Demokrasiyle çözüme gitme sözünün neyi kast ettiğini söyleyen var mı? Yok!
PKK’nin ayrımcı bir terör örgütü olduğunu herkes biliyor. Devamlı isim değiştiren DEM parti ne istediğini söylüyor mu? Söylemiyor! Sade yuvarlak laf ediyor.
TBMM’sinde konuşulma şartı sanki her sorunun üstünden gelecek ve 40 bin şehidin kanı yerde kalmayacak havası yaratılırken, TBMM’nin vermesi gereken kararın ne için verileceği belli mı? Değil! PKK’yı bu güne kadar kim besledi, destekledi?
ABD destekledi. Peki, ABD, BOP’nin gâyeleri, yâni biz de diğerleri gibi parçalanmadan, PKK’ya ve Afganistan’dan, Irak’tan, Suriye’den gelmiş 2 milyona yakın eğitimli savaşçıya silah bırak der mi? Demez!
Der diyecek aklı başında bir insan var mı? Yok! Bahçeli’nin ve Erdoğan’ın çözümün ne olduğunu söylediğini duyan var mı? Yok!
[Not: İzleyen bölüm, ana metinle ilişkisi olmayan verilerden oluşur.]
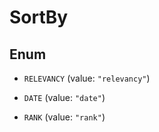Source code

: 

# SortBy

## Enum


* `RELEVANCY` (value: `"relevancy"`)

* `DATE` (value: `"date"`)

* `RANK` (value: `"rank"`)



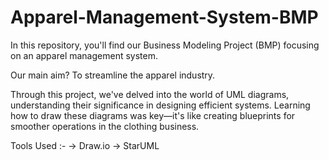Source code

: # Apparel-Management-System-BMP

In this repository, you'll find our Business Modeling Project (BMP) focusing on an apparel management system.

Our main aim? To streamline the apparel industry. 

Through this project, we've delved into the world of UML diagrams, understanding their significance in designing efficient systems.
Learning how to draw these diagrams was key—it's like creating blueprints for smoother operations in the clothing business.

Tools Used :-
 -> Draw.io
 -> StarUML
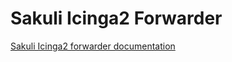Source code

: # Sakuli Icinga2 Forwarder

[Sakuli Icinga2 forwarder documentation](https://sakuli.io/docs/enterprise_features/icinga/)
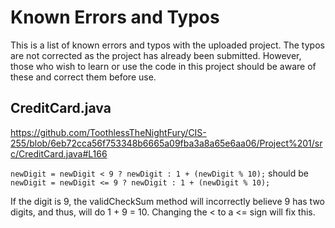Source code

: # Known Errors and Typos

This is a list of known errors and typos with the uploaded project. The typos are not corrected as the project has already been submitted. 
However, those who wish to learn or use the code in this project should be aware of these and correct them before use.

## CreditCard.java
https://github.com/ToothlessTheNightFury/CIS-255/blob/6eb72cca56f753348b6665a09fba3a8a65e6aa06/Project%201/src/CreditCard.java#L166

`newDigit = newDigit < 9 ? newDigit : 1 + (newDigit % 10);` should be `newDigit = newDigit <= 9 ? newDigit : 1 + (newDigit % 10);`

If the digit is 9, the validCheckSum method will incorrectly believe 9 has two digits, and thus, will do 1 + 9 = 10. Changing the < to a <= sign will fix this.
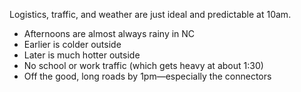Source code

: Logistics, traffic, and weather are just ideal and predictable at 10am.

- Afternoons are almost always rainy in NC
- Earlier is colder outside
- Later is much hotter outside
- No school or work traffic (which gets heavy at about 1:30)
- Off the good, long roads by 1pm—especially the connectors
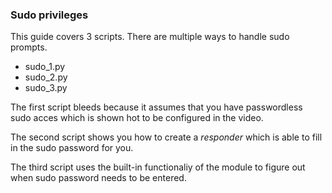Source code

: ### Sudo privileges

This guide covers 3 scripts. There are multiple ways to handle sudo prompts.

- sudo_1.py
- sudo_2.py
- sudo_3.py

The first script bleeds because it assumes that you have passwordless sudo acces which is shown hot to be configured in the video.

The second script shows you how to create a *responder* which is able to fill in the sudo password for you.

The third script uses the built-in functionaliy of the module to figure out when sudo password needs to be entered.
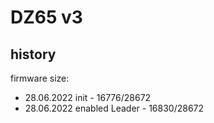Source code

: # DZ65 v3

## history

firmware size:

- 28.06.2022 init - 16776/28672
- 28.06.2022 enabled Leader - 16830/28672 

##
Dikkatle dinlenirse onların söyledikleri, kendilerini sorumlu yapmayacak, belirsiz yuvarlak laflar. Sorunu, TBMM’de karara alma lafları 22 yıldır TBMM den istediği bir tek karar bile geçiremeyen muhalefetten çıkıyor. DEM Parti iktidarla beraber olursa CHP TBMM’den istediği yasayı geçirebilir mi? Geçiremez!
Aylardır başarılı olması için çalıştığım Özgür Özel Beye soruyorum: İktidar ileride sorumlu olmamak için uzak ve suskun dururken, belirsiz konuyu konuşacak komisyona CHP’nin başkanlık etmesi neden?
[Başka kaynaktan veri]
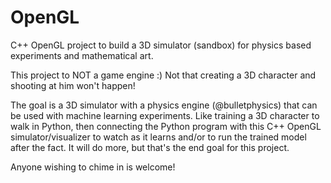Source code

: # OpenGL
C++ OpenGL project to build a 3D simulator (sandbox) for physics based experiments and mathematical art.

This project to NOT a game engine :)  Not that creating a 3D character and shooting at him won't happen!

The goal is a 3D simulator with a physics engine (@bulletphysics) that can be used with machine learning experiments.  Like training 
a 3D character to walk in Python, then connecting the Python program with this C++ OpenGL simulator/visualizer to watch as it learns and/or
to run the trained model after the fact.  It will do more, but that's the end goal for this project.

Anyone wishing to chime in is welcome!
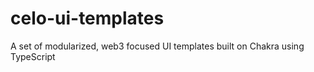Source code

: # celo-ui-templates
A set of modularized, web3 focused UI templates built on Chakra using TypeScript
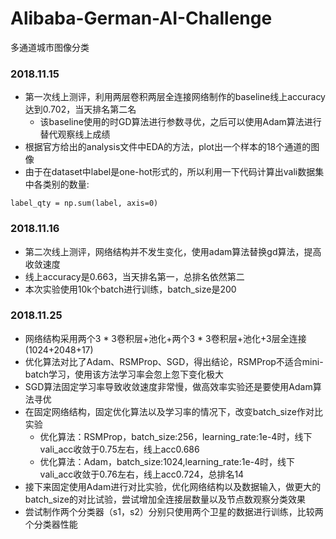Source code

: # Alibaba-German-AI-Challenge
多通道城市图像分类
### 2018.11.15
* 第一次线上测评，利用两层卷积两层全连接网络制作的baseline线上accuracy达到0.702，当天排名第二名
  * 该baseline使用的时GD算法进行参数寻优，之后可以使用Adam算法进行替代观察线上成绩
* 根据官方给出的analysis文件中EDA的方法，plot出一个样本的18个通道的图像
* 由于在dataset中label是one-hot形式的，所以利用一下代码计算出vali数据集中各类别的数量:
<pre><code>label_qty = np.sum(label, axis=0)</code></pre>
### 2018.11.16
* 第二次线上测评，网络结构并不发生变化，使用adam算法替换gd算法，提高收敛速度
* 线上accuracy是0.663，当天排名第一，总排名依然第二
* 本次实验使用10k个batch进行训练，batch_size是200
### 2018.11.25
* 网络结构采用两个3 * 3卷积层+池化+两个3 * 3卷积层+池化+3层全连接(1024+2048+17)
* 优化算法对比了Adam、RSMProp、SGD，得出结论，RSMProp不适合mini-batch学习，使用该方法学习率会忽上忽下变化极大
* SGD算法固定学习率导致收敛速度非常慢，做高效率实验还是要使用Adam算法寻优
* 在固定网络结构，固定优化算法以及学习率的情况下，改变batch_size作对比实验
  * 优化算法：RSMProp，batch_size:256，learning_rate:1e-4时，线下vali_acc收敛于0.75左右，线上acc0.686
  * 优化算法：Adam，batch_size:1024,learning_rate:1e-4时，线下vali_acc收敛于0.76左右，线上acc0.724，总排名14
* 接下来固定使用Adam进行对比实验，优化网络结构以及数据输入，做更大的batch_size的对比试验，尝试增加全连接层数量以及节点数观察分类效果
* 尝试制作两个分类器（s1，s2）分别只使用两个卫星的数据进行训练，比较两个分类器性能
Neye karar verileceğini biliyorsanız biz de bilelim, bilmiyorsanız neden CHP o gruba başkan oluyor?
Muhalefetin şu birkaç günde en az iki milyon daha fazla oy kaybettiğinin farkında olmalısınız. Bu gibi yanlışları kaldıracak üstün durumunuz henüz yok!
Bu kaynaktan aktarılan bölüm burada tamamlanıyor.